(Saved data entries)
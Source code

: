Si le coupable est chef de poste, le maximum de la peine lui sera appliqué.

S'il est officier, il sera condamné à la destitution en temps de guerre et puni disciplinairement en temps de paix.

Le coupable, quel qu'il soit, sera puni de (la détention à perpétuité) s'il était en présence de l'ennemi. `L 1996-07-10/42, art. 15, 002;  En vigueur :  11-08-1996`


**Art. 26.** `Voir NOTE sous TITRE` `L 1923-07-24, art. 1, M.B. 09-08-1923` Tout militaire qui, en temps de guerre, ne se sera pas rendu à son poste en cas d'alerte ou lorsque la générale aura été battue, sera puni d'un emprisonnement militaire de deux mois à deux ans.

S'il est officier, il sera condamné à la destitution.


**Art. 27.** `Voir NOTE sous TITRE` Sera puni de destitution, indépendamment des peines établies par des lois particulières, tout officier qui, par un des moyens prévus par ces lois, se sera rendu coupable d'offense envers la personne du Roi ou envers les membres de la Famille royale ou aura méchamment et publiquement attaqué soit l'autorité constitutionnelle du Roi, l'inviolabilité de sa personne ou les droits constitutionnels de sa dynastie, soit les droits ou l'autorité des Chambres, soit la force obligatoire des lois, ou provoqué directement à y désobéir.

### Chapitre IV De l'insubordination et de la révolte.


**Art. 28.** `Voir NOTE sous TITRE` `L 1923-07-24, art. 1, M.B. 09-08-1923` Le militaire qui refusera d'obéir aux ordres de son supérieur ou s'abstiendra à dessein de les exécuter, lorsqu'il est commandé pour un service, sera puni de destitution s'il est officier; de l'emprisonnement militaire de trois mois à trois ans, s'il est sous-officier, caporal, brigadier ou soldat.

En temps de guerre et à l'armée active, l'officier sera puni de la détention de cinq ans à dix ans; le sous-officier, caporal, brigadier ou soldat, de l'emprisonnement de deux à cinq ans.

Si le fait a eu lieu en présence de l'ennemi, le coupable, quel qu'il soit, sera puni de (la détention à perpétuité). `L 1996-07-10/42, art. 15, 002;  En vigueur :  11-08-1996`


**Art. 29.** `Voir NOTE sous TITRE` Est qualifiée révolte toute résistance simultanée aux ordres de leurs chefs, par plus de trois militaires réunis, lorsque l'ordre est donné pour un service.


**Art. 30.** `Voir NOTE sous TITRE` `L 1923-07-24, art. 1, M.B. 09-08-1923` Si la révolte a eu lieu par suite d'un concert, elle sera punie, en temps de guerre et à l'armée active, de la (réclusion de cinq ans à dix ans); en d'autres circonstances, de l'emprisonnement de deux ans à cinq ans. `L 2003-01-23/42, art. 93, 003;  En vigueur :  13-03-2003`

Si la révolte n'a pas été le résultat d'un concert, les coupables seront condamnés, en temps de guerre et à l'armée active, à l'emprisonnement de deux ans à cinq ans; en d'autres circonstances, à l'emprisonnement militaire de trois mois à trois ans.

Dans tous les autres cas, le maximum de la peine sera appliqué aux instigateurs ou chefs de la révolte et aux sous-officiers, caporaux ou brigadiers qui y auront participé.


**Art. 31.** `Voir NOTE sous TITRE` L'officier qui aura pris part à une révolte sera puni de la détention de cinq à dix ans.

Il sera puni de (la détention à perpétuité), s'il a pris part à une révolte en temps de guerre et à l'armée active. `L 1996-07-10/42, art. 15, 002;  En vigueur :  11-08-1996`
* * *
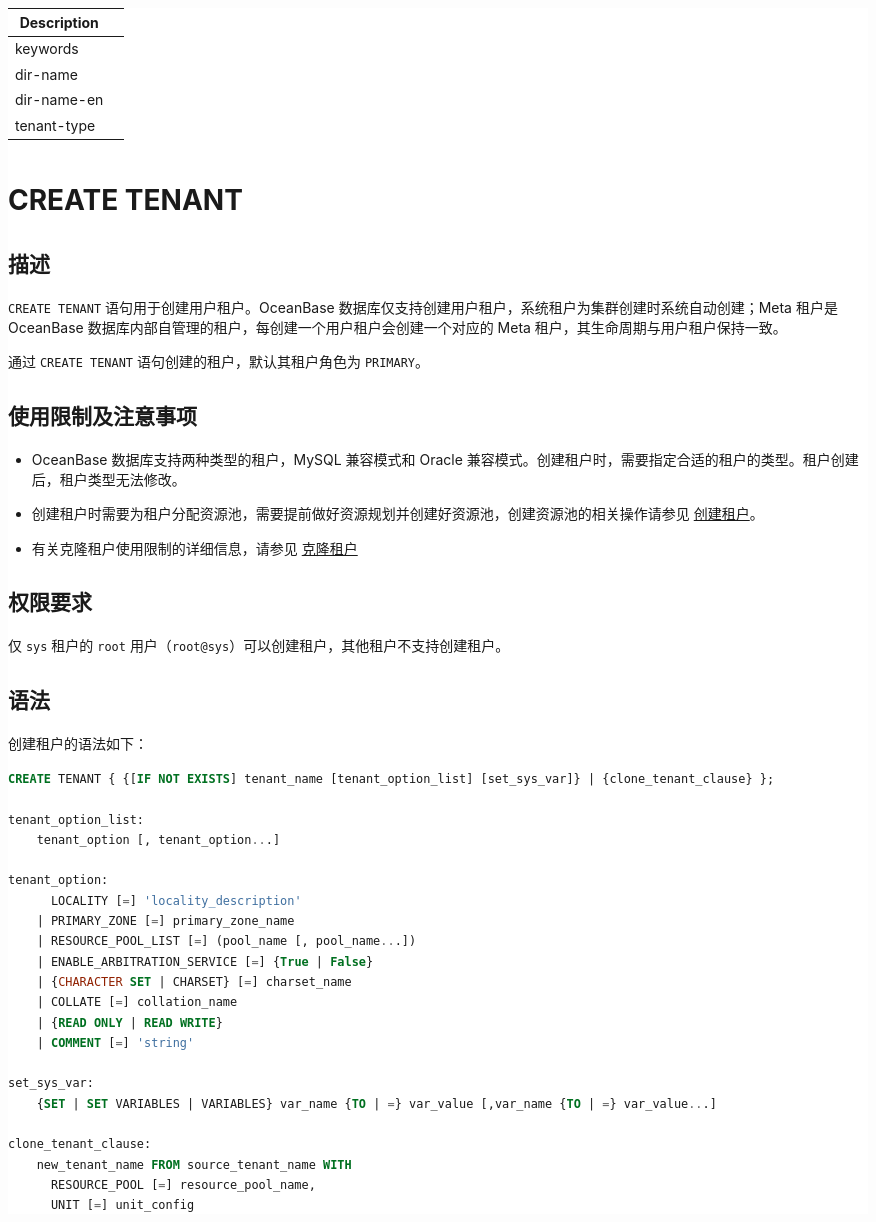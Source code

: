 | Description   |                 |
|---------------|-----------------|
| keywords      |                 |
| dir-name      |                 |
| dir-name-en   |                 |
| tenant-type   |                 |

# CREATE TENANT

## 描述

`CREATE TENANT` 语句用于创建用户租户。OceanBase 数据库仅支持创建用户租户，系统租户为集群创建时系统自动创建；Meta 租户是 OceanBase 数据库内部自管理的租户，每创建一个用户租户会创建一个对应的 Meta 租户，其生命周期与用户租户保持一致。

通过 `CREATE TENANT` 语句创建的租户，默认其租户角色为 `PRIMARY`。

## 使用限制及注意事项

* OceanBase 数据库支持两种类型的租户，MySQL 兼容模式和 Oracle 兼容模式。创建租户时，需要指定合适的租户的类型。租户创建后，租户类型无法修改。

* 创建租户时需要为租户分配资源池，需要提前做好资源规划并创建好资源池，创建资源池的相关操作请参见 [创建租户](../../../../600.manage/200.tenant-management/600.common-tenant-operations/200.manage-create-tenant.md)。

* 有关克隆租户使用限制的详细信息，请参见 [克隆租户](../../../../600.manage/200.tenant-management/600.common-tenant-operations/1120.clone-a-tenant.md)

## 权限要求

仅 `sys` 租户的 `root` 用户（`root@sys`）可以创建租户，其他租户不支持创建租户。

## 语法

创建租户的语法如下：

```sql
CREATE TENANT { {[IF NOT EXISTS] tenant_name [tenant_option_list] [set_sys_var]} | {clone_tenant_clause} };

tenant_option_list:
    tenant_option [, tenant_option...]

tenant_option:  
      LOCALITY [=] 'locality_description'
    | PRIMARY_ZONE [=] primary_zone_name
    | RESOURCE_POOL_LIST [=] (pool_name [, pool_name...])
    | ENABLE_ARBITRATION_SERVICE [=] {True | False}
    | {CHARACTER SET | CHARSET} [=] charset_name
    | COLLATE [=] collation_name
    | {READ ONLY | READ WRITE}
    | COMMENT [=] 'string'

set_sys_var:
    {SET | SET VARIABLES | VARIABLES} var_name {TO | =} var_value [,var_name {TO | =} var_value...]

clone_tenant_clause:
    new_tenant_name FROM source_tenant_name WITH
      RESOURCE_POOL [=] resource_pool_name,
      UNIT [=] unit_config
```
==
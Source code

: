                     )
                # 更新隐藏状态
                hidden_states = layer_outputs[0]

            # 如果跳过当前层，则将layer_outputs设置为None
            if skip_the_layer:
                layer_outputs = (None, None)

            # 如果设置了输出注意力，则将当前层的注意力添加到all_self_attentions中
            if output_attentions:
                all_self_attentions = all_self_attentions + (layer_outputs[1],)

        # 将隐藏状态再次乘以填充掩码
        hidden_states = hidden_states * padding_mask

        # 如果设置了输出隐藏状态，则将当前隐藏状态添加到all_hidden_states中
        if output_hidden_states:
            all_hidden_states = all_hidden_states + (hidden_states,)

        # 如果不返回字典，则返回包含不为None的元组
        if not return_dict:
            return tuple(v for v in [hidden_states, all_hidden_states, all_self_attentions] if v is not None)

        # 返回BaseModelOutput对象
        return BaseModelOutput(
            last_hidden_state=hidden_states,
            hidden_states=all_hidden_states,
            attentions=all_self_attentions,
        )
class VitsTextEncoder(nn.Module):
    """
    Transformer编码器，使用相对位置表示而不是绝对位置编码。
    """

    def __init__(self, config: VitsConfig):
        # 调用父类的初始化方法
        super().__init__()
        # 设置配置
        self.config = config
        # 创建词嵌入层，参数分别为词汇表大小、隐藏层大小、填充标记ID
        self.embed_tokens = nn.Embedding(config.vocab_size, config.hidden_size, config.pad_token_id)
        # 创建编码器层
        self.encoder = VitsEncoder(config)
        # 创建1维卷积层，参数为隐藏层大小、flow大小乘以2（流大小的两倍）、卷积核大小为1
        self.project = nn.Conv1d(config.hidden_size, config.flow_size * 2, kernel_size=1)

WHAT IS NEEDED. Every line above that holds the string "circonstances" should be copied into the answer.

SOLUTION TO THE EXERCISE.
**Art. 30.** `Voir NOTE sous TITRE` `L 1923-07-24, art. 1, M.B. 09-08-1923` Si la révolte a eu lieu par suite d'un concert, elle sera punie, en temps de guerre et à l'armée active, de la (réclusion de cinq ans à dix ans); en d'autres circonstances, de l'emprisonnement de deux ans à cinq ans. `L 2003-01-23/42, art. 93, 003;  En vigueur :  13-03-2003`
Si la révolte n'a pas été le résultat d'un concert, les coupables seront condamnés, en temps de guerre et à l'armée active, à l'emprisonnement de deux ans à cinq ans; en d'autres circonstances, à l'emprisonnement militaire de trois mois à trois ans.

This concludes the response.